In this study, we adopted a realist evaluation approach and a multiple embedded case study design. The study comprised three phases:

The first phase involved eliciting the initial programme theory on the basis of 1) a scoping review on the design, implementation, and evaluation of health district capacity building programmes in sub-Saharan Africa; 2) a desk review of health policy documents in the DRC; and 3) interviews with stakeholders involved in the design of the health administration reform in the DRC.

In the second phase, we carried out two case studies in the provinces of Tshopo and Kasai Central to test the initial programme theory. Data were collected using multiple methods: document review, semi-structured interviews, non-participant observations, questionnaires, and routine data from the national health information system. We analysed data in two stages: 1) the first stage involved identification of the characteristics of the intervention, contextual factors, actors, mechanisms, and effects using descriptive analysis of quantitative data and thematic analysis of qualitative data; 2) in the second stage, we formulated intervention-context-actor-mechanism-outcome (ICAMO) configurations using a retroductive approach.

In the third phase, a cross-analysis of the results from the two case studies allowed us to identify recurring patterns, leading to the formulation of a more refined programme theory.

Results

This study showed that technical support to DHMTs is hindered by several contextual factors: 1) the insufficiency of resources and their inefficient use due to the fragmentation of external aid and weak integration of specialised programmes; 2) constraining organisational factors, such as weak leadership, a strong hierarchical culture, and limited decision spaces; and 3) a challenging political environment marked by increasing politicisation of public administration, with its corollaries such as corruption, clientelism, and impunity.

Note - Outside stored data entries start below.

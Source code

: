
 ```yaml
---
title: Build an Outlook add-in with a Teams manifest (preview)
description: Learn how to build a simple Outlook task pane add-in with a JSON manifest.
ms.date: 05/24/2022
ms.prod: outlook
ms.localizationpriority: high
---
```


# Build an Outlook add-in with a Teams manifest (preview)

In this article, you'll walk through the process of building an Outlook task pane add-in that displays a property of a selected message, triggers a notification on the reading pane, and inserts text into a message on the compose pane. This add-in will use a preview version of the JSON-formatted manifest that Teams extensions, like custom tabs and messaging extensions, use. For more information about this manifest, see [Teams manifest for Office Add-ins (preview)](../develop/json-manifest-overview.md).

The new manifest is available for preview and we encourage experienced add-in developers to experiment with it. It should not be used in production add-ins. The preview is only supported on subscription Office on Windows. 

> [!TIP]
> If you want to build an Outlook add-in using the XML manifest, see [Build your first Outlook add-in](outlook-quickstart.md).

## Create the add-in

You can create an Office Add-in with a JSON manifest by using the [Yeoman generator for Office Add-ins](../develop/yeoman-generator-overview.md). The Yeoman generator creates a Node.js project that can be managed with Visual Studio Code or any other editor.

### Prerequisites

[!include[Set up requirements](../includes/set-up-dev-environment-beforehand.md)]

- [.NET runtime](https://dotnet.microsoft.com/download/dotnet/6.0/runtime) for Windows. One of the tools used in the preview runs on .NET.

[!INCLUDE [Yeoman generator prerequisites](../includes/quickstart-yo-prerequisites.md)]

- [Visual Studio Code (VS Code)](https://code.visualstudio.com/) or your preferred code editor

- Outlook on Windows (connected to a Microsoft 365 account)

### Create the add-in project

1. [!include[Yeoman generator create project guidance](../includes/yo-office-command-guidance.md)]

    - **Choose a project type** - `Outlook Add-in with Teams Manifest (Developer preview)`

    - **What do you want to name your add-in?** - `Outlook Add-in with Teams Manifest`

At the provincial level, these factors hinder the capacity building of PHA staff, which negatively affects their motivation, sense of accountability, psychological safety, reflexivity, and self-efficacy. This results in mixed competencies (technical, relational and facilitation) of PHA staff.

At the interface between PHA staff and DHMT members, the mixed competencies of PHA staff, combined with the aforementioned contextual factors, negatively impact the quality of technical support. This support does not fully meet the criteria of optimal support hypothesized in the initial program theory (i.e. personalized and needs-driven support, problem-solving-centered support, reflection-stimulating support, comprehensive support, and regular support). As a result, the perceived relevance of the support and the perceived credibility of PHA staff among DHMT members decrease, which reduces their active participation and learning, leading to suboptimal managerial capacities.

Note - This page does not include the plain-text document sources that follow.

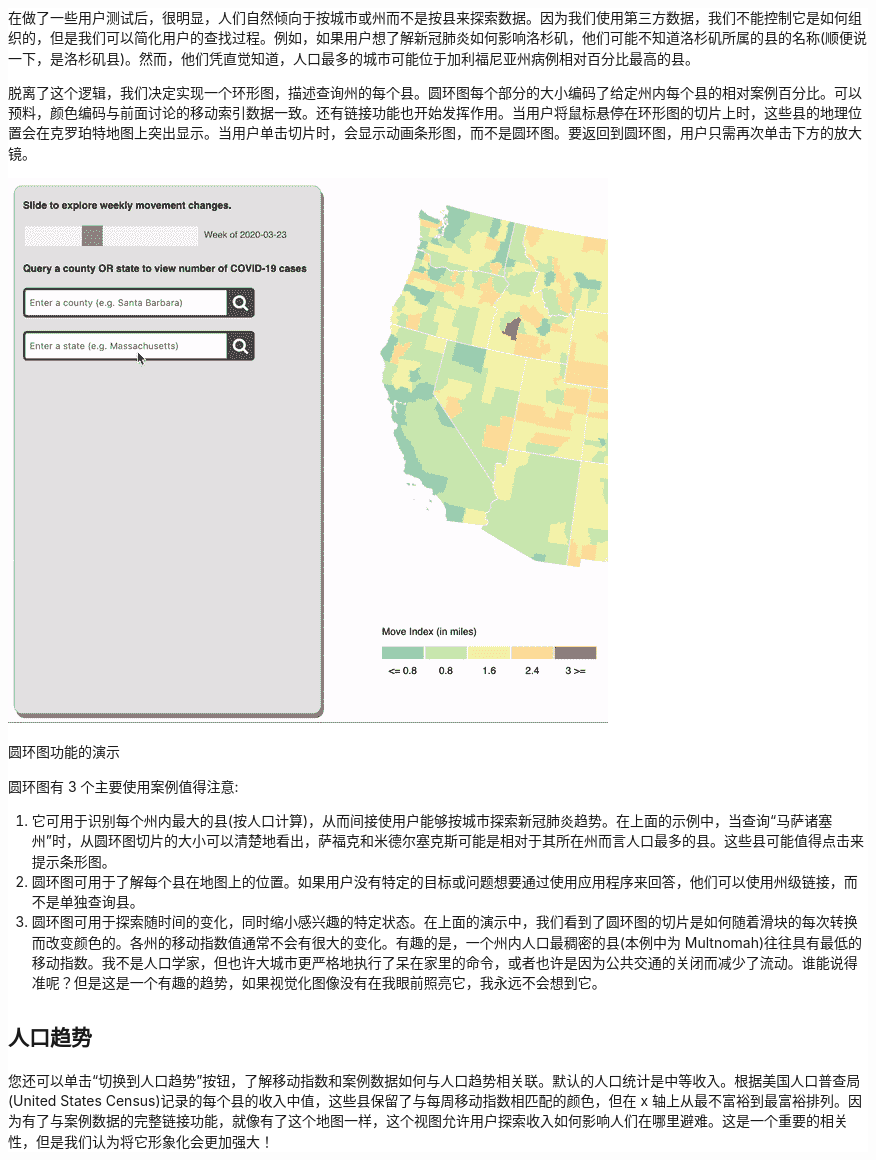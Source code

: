 在做了一些用户测试后，很明显，人们自然倾向于按城市或州而不是按县来探索数据。因为我们使用第三方数据，我们不能控制它是如何组织的，但是我们可以简化用户的查找过程。例如，如果用户想了解新冠肺炎如何影响洛杉矶，他们可能不知道洛杉矶所属的县的名称(顺便说一下，是洛杉矶县)。然而，他们凭直觉知道，人口最多的城市可能位于加利福尼亚州病例相对百分比最高的县。

脱离了这个逻辑，我们决定实现一个环形图，描述查询州的每个县。圆环图每个部分的大小编码了给定州内每个县的相对案例百分比。可以预料，颜色编码与前面讨论的移动索引数据一致。还有链接功能也开始发挥作用。当用户将鼠标悬停在环形图的切片上时，这些县的地理位置会在克罗珀特地图上突出显示。当用户单击切片时，会显示动画条形图，而不是圆环图。要返回到圆环图，用户只需再次单击下方的放大镜。

![](img/52f8037dd694f31157b24e5af64b9505.png)

圆环图功能的演示

圆环图有 3 个主要使用案例值得注意:

1.  它可用于识别每个州内最大的县(按人口计算)，从而间接使用户能够按城市探索新冠肺炎趋势。在上面的示例中，当查询“马萨诸塞州”时，从圆环图切片的大小可以清楚地看出，萨福克和米德尔塞克斯可能是相对于其所在州而言人口最多的县。这些县可能值得点击来提示条形图。
2.  圆环图可用于了解每个县在地图上的位置。如果用户没有特定的目标或问题想要通过使用应用程序来回答，他们可以使用州级链接，而不是单独查询县。
3.  圆环图可用于探索随时间的变化，同时缩小感兴趣的特定状态。在上面的演示中，我们看到了圆环图的切片是如何随着滑块的每次转换而改变颜色的。各州的移动指数值通常不会有很大的变化。有趣的是，一个州内人口最稠密的县(本例中为 Multnomah)往往具有最低的移动指数。我不是人口学家，但也许大城市更严格地执行了呆在家里的命令，或者也许是因为公共交通的关闭而减少了流动。谁能说得准呢？但是这是一个有趣的趋势，如果视觉化图像没有在我眼前照亮它，我永远不会想到它。

## 人口趋势

您还可以单击“切换到人口趋势”按钮，了解移动指数和案例数据如何与人口趋势相关联。默认的人口统计是中等收入。根据美国人口普查局(United States Census)记录的每个县的收入中值，这些县保留了与每周移动指数相匹配的颜色，但在 x 轴上从最不富裕到最富裕排列。因为有了与案例数据的完整链接功能，就像有了这个地图一样，这个视图允许用户探索收入如何影响人们在哪里避难。这是一个重要的相关性，但是我们认为将它形象化会更加强大！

At the health district level, DHMTs' limited managerial capacities, combined with the above contextual factors, reduce their motivation, perceived autonomy, and self-efficacy. This leads to suboptimal management practices that do not effectively contribute to improving district health performance.

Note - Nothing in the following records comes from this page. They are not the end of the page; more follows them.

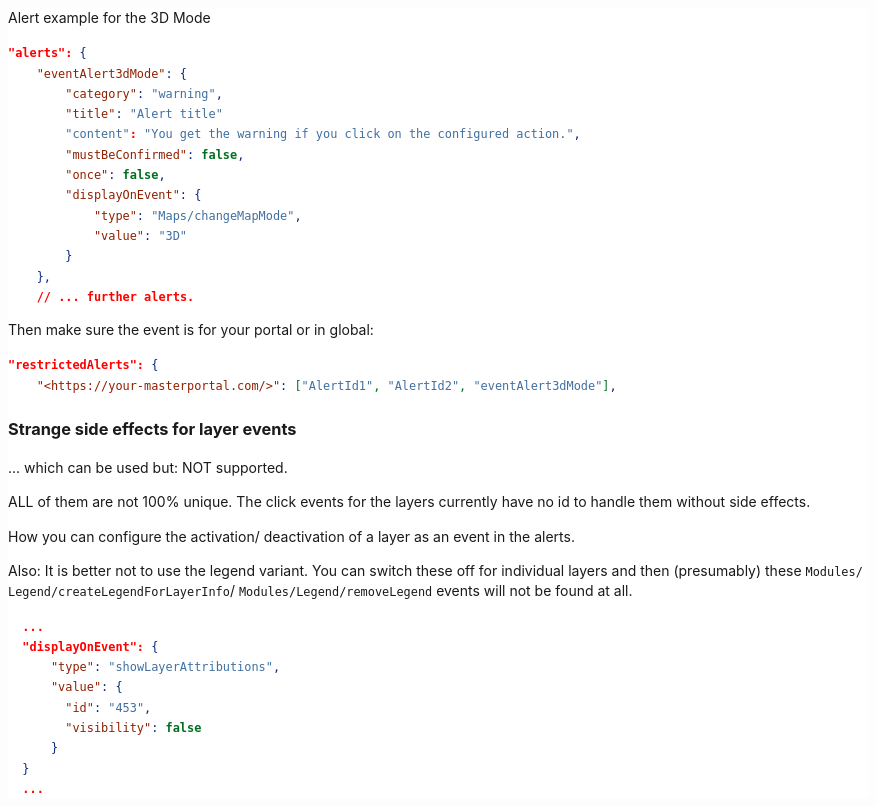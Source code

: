 Alert example for the 3D Mode

```json
"alerts": {
    "eventAlert3dMode": {
        "category": "warning",
        "title": "Alert title"
        "content": "You get the warning if you click on the configured action.",
        "mustBeConfirmed": false,
        "once": false,
        "displayOnEvent": {
            "type": "Maps/changeMapMode",
            "value": "3D"
        }
    },
    // ... further alerts.
```


Then make sure the event is for your portal or in global:

```json
"restrictedAlerts": {
    "<https://your-masterportal.com/>": ["AlertId1", "AlertId2", "eventAlert3dMode"],
```


### Strange side effects for layer events

... which can be used but: NOT supported.

ALL of them are not 100% unique. The click events for the layers currently have
no id to handle them without side effects.

How you can configure the activation/ deactivation of a layer as an event in the
alerts.

Also: It is better not to use the legend variant. You can switch these off for
individual layers and then (presumably) these `Modules/Legend/createLegendForLayerInfo`/
`Modules/Legend/removeLegend` events will not be found at all.

```json
  ...
  "displayOnEvent": {
      "type": "showLayerAttributions",
      "value": {
        "id": "453",
        "visibility": false
      }
  }
  ...
```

However, in the Kasai Central province, the performance-based financing programme mitigated these effects by providing additional resources, thus stimulating the extrinsic motivation of actors. However, concerns remain about the limited coverage of this programme and its sustainability due to its dependence on external funding.

Conclusion

These results have several implications for policies and practices, including: promoting an organisational culture that is suited to the complexity of the health system, strengthening leadership within the PHAs, improving coordination among actors and financing of technical support, enhancing the competencies of PHA staff, adopting a participatory approach to technical support, and optimising the use of available resources and decision-making spaces. Given the complexity and structural nature of the contextual challenges to be addressed, we proposed an incremental approach in the form of action research, targeting a limited number of PHAs and health districts to test these implications.